Oils, oils, oils.
Now you have decided to practice Baby Massage with your baby, but the question is: do you use oil? And if so what kind of oil do you use? This question is not as simple as you might think as there have been some confusion as well as conflicting views and inconsistent advice from health professionals. So I am going to try and break it down as simply as possible.
But before I do this, I would like to point out that Baby Massage is practised in many different cultures all around the world and each culture has their own tradition and oil preference. So, what I am sharing with you today is not which oil is right and which oil is wrong. Rather, I want to give you information about different oils and I share with you the oil that I use and recommend in my classes.
I will start this blog will sharing that I (and other baby massage instructors) will advise against any use of oil on your baby's skin until your baby is at least 6 weeks old.
#Mineraloil is a clear and odorless oil made from highly refined, purified and processed petroleum. It can help to reduce water loss from the skin and therefore keep the skin hydrated. However, mineral oil is not absorbed by the skin and acts more like a barrier. This can make it difficult for the skin the breathe. It also lack any #vitamins that are beneficial for your skin. I would therefore not advice to use mineral oil on your baby's skin.
#Oliveoil is derived from olives. It is packed with nutrients and some of these may be beneficial for the skin. Olive oil was often named as the best oil option for babies and often used to treat conditions such as cradle cap. However, olive oil contains oleic acid and new research has shown that oleic acid actually delays the recovery of the skin barrier on damaged skin. Therefore, a lot of people now avoid olive oil on their baby's skin.
#Sunfloweroil is derived from sunflower seeds. It is easily absorbed into the skin, packed with nutrients and low in oleic acid. It has barely any taste and it is not harmful for your baby when it is ingested by your baby. On the flip side a study done by the University of Manchester concluded that the use of sunflower oil can delay the development of the skin barrier function in new born babies. However, there is no evidence that sunflower oil is harmful for the skin of babies over 4 weeks old. This makes sunflower oil often the preferred choice of baby massage instructors.
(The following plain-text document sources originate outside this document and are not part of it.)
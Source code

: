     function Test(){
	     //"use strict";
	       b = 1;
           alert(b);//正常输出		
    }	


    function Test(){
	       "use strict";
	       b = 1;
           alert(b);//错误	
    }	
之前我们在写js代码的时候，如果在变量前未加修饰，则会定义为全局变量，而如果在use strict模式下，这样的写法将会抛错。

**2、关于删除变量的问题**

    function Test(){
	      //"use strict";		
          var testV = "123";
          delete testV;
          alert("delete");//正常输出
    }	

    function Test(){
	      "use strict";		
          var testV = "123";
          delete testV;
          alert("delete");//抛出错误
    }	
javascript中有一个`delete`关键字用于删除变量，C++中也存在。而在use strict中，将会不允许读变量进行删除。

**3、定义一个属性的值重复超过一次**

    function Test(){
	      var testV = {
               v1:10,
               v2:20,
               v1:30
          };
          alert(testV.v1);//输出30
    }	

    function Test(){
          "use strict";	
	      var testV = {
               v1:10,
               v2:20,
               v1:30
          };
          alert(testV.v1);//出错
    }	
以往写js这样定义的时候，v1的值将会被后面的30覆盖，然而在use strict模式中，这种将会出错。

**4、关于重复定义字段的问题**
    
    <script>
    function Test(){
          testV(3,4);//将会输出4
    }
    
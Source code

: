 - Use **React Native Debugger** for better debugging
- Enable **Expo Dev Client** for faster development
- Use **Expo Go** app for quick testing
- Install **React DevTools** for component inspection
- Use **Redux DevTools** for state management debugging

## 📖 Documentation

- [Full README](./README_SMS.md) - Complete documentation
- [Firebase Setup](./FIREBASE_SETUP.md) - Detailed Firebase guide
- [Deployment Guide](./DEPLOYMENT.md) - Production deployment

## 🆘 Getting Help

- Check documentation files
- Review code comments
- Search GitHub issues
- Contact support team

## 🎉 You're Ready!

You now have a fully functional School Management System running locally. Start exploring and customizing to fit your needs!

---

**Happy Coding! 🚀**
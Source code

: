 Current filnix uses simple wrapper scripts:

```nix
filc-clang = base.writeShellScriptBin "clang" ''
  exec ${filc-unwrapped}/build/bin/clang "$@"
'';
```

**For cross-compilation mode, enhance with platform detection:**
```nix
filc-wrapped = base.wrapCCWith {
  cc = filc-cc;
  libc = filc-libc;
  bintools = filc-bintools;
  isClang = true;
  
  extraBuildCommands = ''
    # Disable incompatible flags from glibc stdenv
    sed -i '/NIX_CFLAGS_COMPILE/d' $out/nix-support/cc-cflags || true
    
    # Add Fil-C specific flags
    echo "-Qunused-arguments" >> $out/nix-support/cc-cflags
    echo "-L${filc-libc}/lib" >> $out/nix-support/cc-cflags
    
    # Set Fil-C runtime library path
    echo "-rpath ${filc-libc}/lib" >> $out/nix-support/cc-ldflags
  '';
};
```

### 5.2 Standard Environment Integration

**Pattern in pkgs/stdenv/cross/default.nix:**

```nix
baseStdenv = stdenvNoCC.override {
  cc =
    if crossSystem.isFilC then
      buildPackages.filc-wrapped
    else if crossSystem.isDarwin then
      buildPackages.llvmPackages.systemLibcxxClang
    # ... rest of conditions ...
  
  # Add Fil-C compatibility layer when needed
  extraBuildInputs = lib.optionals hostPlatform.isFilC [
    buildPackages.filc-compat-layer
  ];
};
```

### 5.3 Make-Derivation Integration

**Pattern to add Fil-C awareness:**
#Coconutoil is derived from coconuts. At room temperature the oil is solid and when heated it will soften or even melt. Coconut oil has a high content of lauric acid which was found to be effective at blocking the growth of bacteria. Recent studies have shown that coconut oil is a good moisturiser for the skin and like sunflower oil it is not harmful when ingested by your baby. Due to these findings coconut oil is also a popular oil when it comes to baby massage. When opting for coconut oil, it is suggested to use a natural and organic coconut oil like #LucyBee, #Kokos or #VitaCoco (none of them are sponsored).
When it comes to using oil on your baby's skin, it is advised to stay away from nut oils. Your baby may have an allergy to nuts and the use of nut oil on your baby's skin can, in the that case, have harmful side effects on your baby.
#Essentialoils are compounds extracted from plants. The oils capture the plant's scent and flavour, or "essence."
Essential oils are very strong and should be avoided on newborn skin. From the age of 3 months you can start using some essential oils, however the use of essential oils on babies and children should be supervised by a qualified aromatherapist.
That last thing that I want to touch base on is sunscreen, as I know this is a common question asked by parents.
It is advised not to use any sunscreen up till the age of 6 months. Babies under the age of 6 months are advised to be kept out of the sun. Your baby's skin is very delicate and their skin barriers aren't fully developed yet. Therefore both the exposure to sun and sunscreen can be harmful for your baby's skin. When you use sunscreen after 6 months pick a broad-spectrum sunscreen with an SPF of at least 30. Apply sunscreen generously to your baby's exposed skin, and reapply every two hours — or more often if your baby is spending time in the water. But just be aware it is still better for you baby to spend time in the shade rather than out in the sun.
What do I use in my classes?
In my classes I either use Organic pressed
sunflower seed oil or coconut oil as both are safe and work really well.
But again, when a baby under the age of 6 weeks comes and joins my class I advise the mum not to use any oil.
So, what to do when your baby isn't 6 weeks but you want to massage your baby? There are 2 things you can do.
1. Do the massage over your baby's clothes.
2. Do the massage on your baby's skin without oil.
Let me know if this blog was helpful and what else you would like me write about.